Queensland zoo euthanises Australia’s last lion-tailed macaque

Zoo staff have euthanised the companion of an elderly lion-tailed macaque after the 29-year-old died of suspected natural causes in her sleep.

Lhasa was found dead in a sleeping position last weekend by keepers at Rockhampton Zoo in Queensland, leaving Australia’s last lion-tailed macaque, Dana, deeply distressed.

The 21-year-old was showing signs of severe stress following the death, including constant pacing, frantic alarm calling, and giving ongoing signs of high stress.

Given the species are highly social, zoo staff feared Dana’s psychological distress would only worsen as time went on.

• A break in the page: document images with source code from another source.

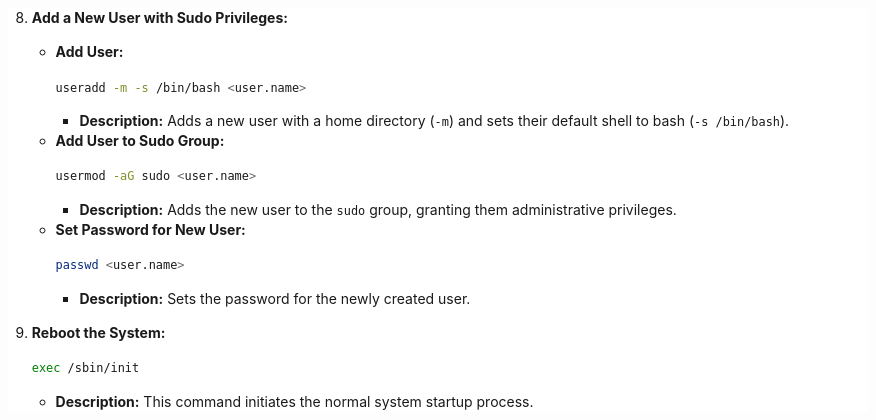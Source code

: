 8.  **Add a New User with Sudo Privileges:**
    * **Add User:**
        ```bash
        useradd -m -s /bin/bash <user.name>
        ```
        * **Description:** Adds a new user with a home directory (`-m`) and sets their default shell to bash (`-s /bin/bash`).
    * **Add User to Sudo Group:**
        ```bash
        usermod -aG sudo <user.name>
        ```
        * **Description:** Adds the new user to the `sudo` group, granting them administrative privileges.
    * **Set Password for New User:**
        ```bash
        passwd <user.name>
        ```
        * **Description:** Sets the password for the newly created user.

9.  **Reboot the System:**
    ```bash
    exec /sbin/init
    ```
    * **Description:** This command initiates the normal system startup process.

Information shared to the zoo’s website revealed rehoming or pairing Dana with a different species were not viable options.

“It is very unlikely Dana would be accepted by a different species of primate and to attempt this would be dangerous for her at her age, as well as highly distressing,” a post to the zoo’s Facebook page read.

“Lhasa was her world and after the years of companionship, Dana’s welfare was our top priority.”

The zoo stressed it would be cruel to send Dana to another zoo, where she faced being attacked or even killed in the process of being introduced into another troupe.

Lion-tailed macaques are regarded a “phase out” species by the Zoo and Aquarium Association (ZAA) which means a new troupe would be particularly challenging to import.

“And when that troop starts to age and pass, we would have the same problem again of only one or two left presenting welfare concerns again,” the website states.

On top of a time delay of six to 12 months, bringing in a troupe of monkeys for Dana would have presented a host of new difficulties.

Dana would endure psychological distress throughout the waiting period, and there was no guarantee the monkeys would accept her, given they interact and communicate differently.

“While this decision has been heartbreaking for our zoo team and we will miss them both, we know that euthanasing Dana allowed her to die peacefully with Lhasa and not go through any unnecessary suffering,” the zoo’s Facebook post read.

“We have an incredibly supportive community here, that loves our zoo and we know will also miss Lhasa and Dana greatly.”

The species lives for about 20 years in the wild and between 25 and 30 years in captivity.